Vietnam POW from Brunswick was a hero to his family (Ed Flora)

During five years in prison camps, Sgt. Ed Flora survived a disabling gunshot wound and kept to himself all the information that North Vietnamese interrogators beat him regularly to get, said his daughter, Teresa Flora LaFratte.

After her father’s death Sept. 15 in Arizona, LaFratte shared some details of his life and Army service, because she thinks the world needs to know what he and others like him did for their country.

“He was very private about what happened to him,” she said. “In Dad’s case, it was too painful to even remember.”

She urged him to write down his military and personal history so his grandchildren could know more about him. He drafted it for the family, and made her promise not to use what he wrote for a book, she said.

What she read as he wrote over the years shocked her, she said, but he would not speak to her about any of it.

“Hero doesn’t explain him,” she said after reading the account. “I had tears rolling down my cheeks.”

Flora produced a detailed narrative of his life, which began in Brunswick in 1941. He gave himself low marks for his personal relationships, but not in his military performance. LaFratte described him as a thrill-seeker.

His story is peppered with much “blue” language, she said, and a wry perspective on the choices he and his captors made.

In the spring of 1967, Flora completed several dramatic patrols and ambushes in Vietnam that had won his platoon the name Flora’s Fighting Fools, and earned him a Bronze Star.
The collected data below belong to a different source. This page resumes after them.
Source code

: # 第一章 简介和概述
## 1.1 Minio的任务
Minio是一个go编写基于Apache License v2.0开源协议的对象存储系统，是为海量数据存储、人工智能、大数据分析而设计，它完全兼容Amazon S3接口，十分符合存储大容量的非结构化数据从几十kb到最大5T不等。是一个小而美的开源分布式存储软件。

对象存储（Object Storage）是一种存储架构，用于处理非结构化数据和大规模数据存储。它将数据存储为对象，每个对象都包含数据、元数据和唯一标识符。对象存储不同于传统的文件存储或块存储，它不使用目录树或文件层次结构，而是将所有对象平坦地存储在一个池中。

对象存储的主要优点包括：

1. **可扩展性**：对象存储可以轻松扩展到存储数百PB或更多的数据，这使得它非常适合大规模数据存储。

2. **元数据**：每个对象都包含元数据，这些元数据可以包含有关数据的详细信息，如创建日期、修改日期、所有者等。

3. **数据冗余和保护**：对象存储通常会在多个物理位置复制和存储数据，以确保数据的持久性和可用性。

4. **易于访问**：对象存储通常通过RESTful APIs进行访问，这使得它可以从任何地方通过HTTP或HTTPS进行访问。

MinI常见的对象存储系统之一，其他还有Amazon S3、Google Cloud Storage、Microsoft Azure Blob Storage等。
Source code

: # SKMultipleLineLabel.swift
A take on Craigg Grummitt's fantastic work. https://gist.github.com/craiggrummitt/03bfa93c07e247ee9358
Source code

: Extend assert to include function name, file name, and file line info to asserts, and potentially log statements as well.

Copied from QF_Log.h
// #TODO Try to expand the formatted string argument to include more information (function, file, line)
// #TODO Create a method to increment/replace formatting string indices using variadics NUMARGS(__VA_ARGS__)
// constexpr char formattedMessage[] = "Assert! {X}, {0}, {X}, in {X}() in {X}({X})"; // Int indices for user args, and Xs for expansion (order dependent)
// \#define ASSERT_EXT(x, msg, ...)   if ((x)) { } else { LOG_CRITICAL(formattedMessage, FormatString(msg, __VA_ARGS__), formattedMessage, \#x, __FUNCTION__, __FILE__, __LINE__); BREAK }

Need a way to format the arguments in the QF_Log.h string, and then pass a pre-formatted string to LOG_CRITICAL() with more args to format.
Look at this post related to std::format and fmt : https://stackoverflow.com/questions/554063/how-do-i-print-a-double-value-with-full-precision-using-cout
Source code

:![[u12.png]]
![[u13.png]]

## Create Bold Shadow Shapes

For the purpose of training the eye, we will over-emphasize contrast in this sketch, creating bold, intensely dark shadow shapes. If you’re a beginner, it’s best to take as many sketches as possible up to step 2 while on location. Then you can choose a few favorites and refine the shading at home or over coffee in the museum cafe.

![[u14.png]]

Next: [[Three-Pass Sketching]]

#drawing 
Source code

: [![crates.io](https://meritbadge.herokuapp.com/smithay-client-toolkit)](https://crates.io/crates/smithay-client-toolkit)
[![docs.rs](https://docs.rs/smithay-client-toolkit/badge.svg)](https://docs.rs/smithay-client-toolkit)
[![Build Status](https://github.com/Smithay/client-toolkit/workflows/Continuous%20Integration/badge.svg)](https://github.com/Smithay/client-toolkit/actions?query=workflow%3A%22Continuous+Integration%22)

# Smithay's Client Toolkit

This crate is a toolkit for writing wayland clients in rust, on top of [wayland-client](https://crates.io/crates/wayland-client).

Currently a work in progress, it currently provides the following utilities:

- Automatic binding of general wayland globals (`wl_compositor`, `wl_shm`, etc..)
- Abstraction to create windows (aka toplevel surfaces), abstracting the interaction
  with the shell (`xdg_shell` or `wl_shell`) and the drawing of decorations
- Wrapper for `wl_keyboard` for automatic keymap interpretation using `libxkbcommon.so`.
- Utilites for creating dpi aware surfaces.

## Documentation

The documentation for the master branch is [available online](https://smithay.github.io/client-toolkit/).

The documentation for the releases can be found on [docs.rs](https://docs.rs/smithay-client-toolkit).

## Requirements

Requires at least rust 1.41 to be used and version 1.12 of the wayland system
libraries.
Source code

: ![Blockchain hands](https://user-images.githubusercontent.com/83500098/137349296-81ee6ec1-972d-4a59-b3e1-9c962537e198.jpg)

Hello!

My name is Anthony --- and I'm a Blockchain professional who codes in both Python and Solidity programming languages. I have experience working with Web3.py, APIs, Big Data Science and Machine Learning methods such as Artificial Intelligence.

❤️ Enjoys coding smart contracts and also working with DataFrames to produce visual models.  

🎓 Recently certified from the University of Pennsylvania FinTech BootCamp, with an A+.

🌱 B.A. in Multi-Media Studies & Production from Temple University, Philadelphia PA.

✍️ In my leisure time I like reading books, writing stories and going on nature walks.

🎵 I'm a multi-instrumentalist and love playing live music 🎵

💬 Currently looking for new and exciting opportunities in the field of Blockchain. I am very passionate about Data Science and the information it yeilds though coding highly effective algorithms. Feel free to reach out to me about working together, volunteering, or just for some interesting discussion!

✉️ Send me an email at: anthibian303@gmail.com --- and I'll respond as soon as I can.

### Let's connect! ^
For his last mission that year, he received a Silver Star for “gallantry and intrepidity in action as a prisoner of war,” according to the citation.

On a mission to rescue a downed pilot in July 1967, Flora was shot in the right arm. An M16 rifle round entered at his wrist, destroyed one bone and exited at his elbow.
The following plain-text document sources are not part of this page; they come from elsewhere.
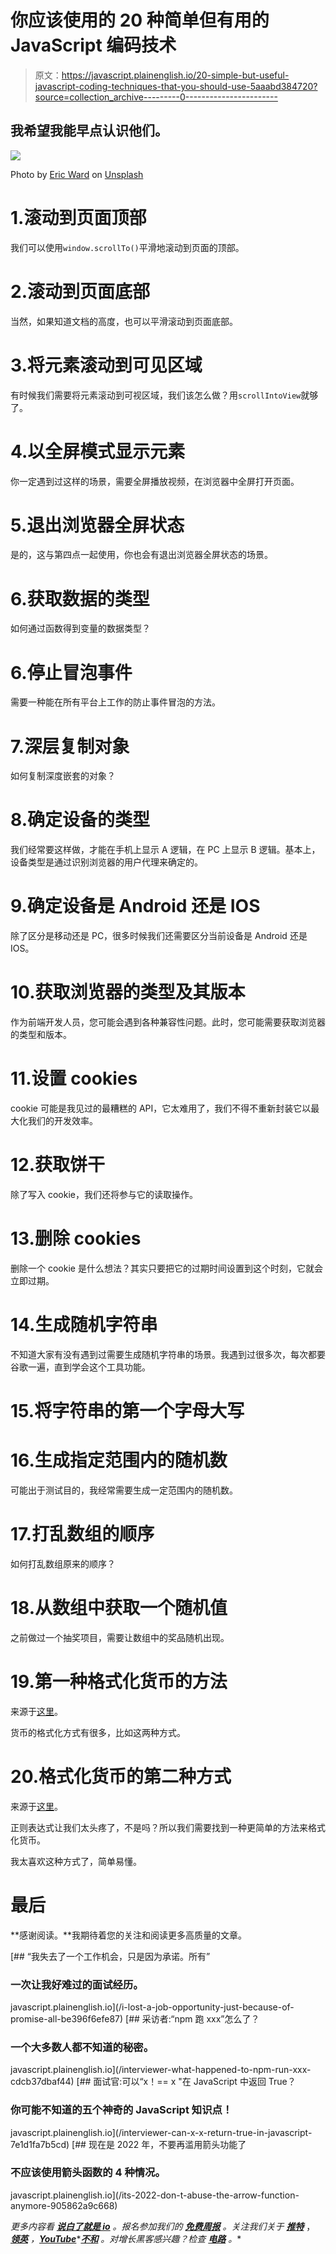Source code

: # 你应该使用的 20 种简单但有用的 JavaScript 编码技术

> 原文：<https://javascript.plainenglish.io/20-simple-but-useful-javascript-coding-techniques-that-you-should-use-5aaabd384720?source=collection_archive---------0----------------------->

## 我希望我能早点认识他们。

![](img/fd86939cf121053e17d1fe2de975db4a.png)

Photo by [Eric Ward](https://unsplash.com/@ericjamesward?utm_source=medium&utm_medium=referral) on [Unsplash](https://unsplash.com?utm_source=medium&utm_medium=referral)

# 1.滚动到页面顶部

我们可以使用`window.scrollTo()`平滑地滚动到页面的顶部。

# 2.滚动到页面底部

当然，如果知道文档的高度，也可以平滑滚动到页面底部。

# 3.将元素滚动到可见区域

有时候我们需要将元素滚动到可视区域，我们该怎么做？用`scrollIntoView`就够了。

# 4.以全屏模式显示元素

你一定遇到过这样的场景，需要全屏播放视频，在浏览器中全屏打开页面。

# 5.退出浏览器全屏状态

是的，这与第四点一起使用，你也会有退出浏览器全屏状态的场景。

# 6.获取数据的类型

如何通过函数得到变量的数据类型？

# 6.停止冒泡事件

需要一种能在所有平台上工作的防止事件冒泡的方法。

# 7.深层复制对象

如何复制深度嵌套的对象？

# 8.确定设备的类型

我们经常要这样做，才能在手机上显示 A 逻辑，在 PC 上显示 B 逻辑。基本上，设备类型是通过识别浏览器的用户代理来确定的。

# 9.确定设备是 Android 还是 IOS

除了区分是移动还是 PC，很多时候我们还需要区分当前设备是 Android 还是 IOS。

# 10.获取浏览器的类型及其版本

作为前端开发人员，您可能会遇到各种兼容性问题。此时，您可能需要获取浏览器的类型和版本。

# 11.设置 cookies

cookie 可能是我见过的最糟糕的 API，它太难用了，我们不得不重新封装它以最大化我们的开发效率。

# 12.获取饼干

除了写入 cookie，我们还将参与它的读取操作。

# 13.删除 cookies

删除一个 cookie 是什么想法？其实只要把它的过期时间设置到这个时刻，它就会立即过期。

# 14.生成随机字符串

不知道大家有没有遇到过需要生成随机字符串的场景。我遇到过很多次，每次都要谷歌一遍，直到学会这个工具功能。

# 15.将字符串的第一个字母大写

# 16.生成指定范围内的随机数

可能出于测试目的，我经常需要生成一定范围内的随机数。

# 17.打乱数组的顺序

如何打乱数组原来的顺序？

# 18.从数组中获取一个随机值

之前做过一个抽奖项目，需要让数组中的奖品随机出现。

# 19.第一种格式化货币的方法

来源于[这里](/8-useful-javascript-coding-techniques-that-you-should-use-f825833829e6)。

货币的格式化方式有很多，比如这两种方式。

# 20.格式化货币的第二种方式

来源于[这里](/8-useful-javascript-coding-techniques-that-you-should-use-f825833829e6)。

正则表达式让我们太头疼了，不是吗？所以我们需要找到一种更简单的方法来格式化货币。

我太喜欢这种方式了，简单易懂。

# 最后

**感谢阅读。**我期待着您的关注和阅读更多高质量的文章。

[](/i-lost-a-job-opportunity-just-because-of-promise-all-be396f6efe87) [## “我失去了一个工作机会，只是因为承诺。所有”

### 一次让我好难过的面试经历。

javascript.plainenglish.io](/i-lost-a-job-opportunity-just-because-of-promise-all-be396f6efe87) [](/interviewer-what-happened-to-npm-run-xxx-cdcb37dbaf44) [## 采访者:“npm 跑 xxx”怎么了？

### 一个大多数人都不知道的秘密。

javascript.plainenglish.io](/interviewer-what-happened-to-npm-run-xxx-cdcb37dbaf44) [](/interviewer-can-x-x-return-true-in-javascript-7e1d1fa7b5cd) [## 面试官:可以“x！== x "在 JavaScript 中返回 True？

### 你可能不知道的五个神奇的 JavaScript 知识点！

javascript.plainenglish.io](/interviewer-can-x-x-return-true-in-javascript-7e1d1fa7b5cd) [](/its-2022-don-t-abuse-the-arrow-function-anymore-905862a9c668) [## 现在是 2022 年，不要再滥用箭头功能了

### 不应该使用箭头函数的 4 种情况。

javascript.plainenglish.io](/its-2022-don-t-abuse-the-arrow-function-anymore-905862a9c668) 

*更多内容看* [***说白了就是 io***](https://plainenglish.io/) *。报名参加我们的* [***免费周报***](http://newsletter.plainenglish.io/) *。关注我们关于* [***推特***](https://twitter.com/inPlainEngHQ) ， [***领英***](https://www.linkedin.com/company/inplainenglish/) *，*[***YouTube***](https://www.youtube.com/channel/UCtipWUghju290NWcn8jhyAw)*[***不和***](https://discord.gg/GtDtUAvyhW) *。对增长黑客感兴趣？检查* [***电路***](https://circuit.ooo/) *。**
He was being hoisted into a rescue helicopter when the enemy shot through the line that held the seat, dropping Flora to the ground. His fall was broken some by the dense jungle canopy, LaFratte said.

The world stood still

“I became a guest of the (North Vietnamese),” Flora wrote.

Within hours, he escaped for the first of several times over the years. The longest he was free was two days, he wrote.

In his early attempts, when his wound was open and vulnerable, Flora used maggots to prevent infection, LaFratte said.

Each time he escaped, he correctly assumed guards would catch up with him and beat him, he wrote. One time, a squad of female warriors found him first, and their brutality was worse, so he was glad when guards he knew took him back.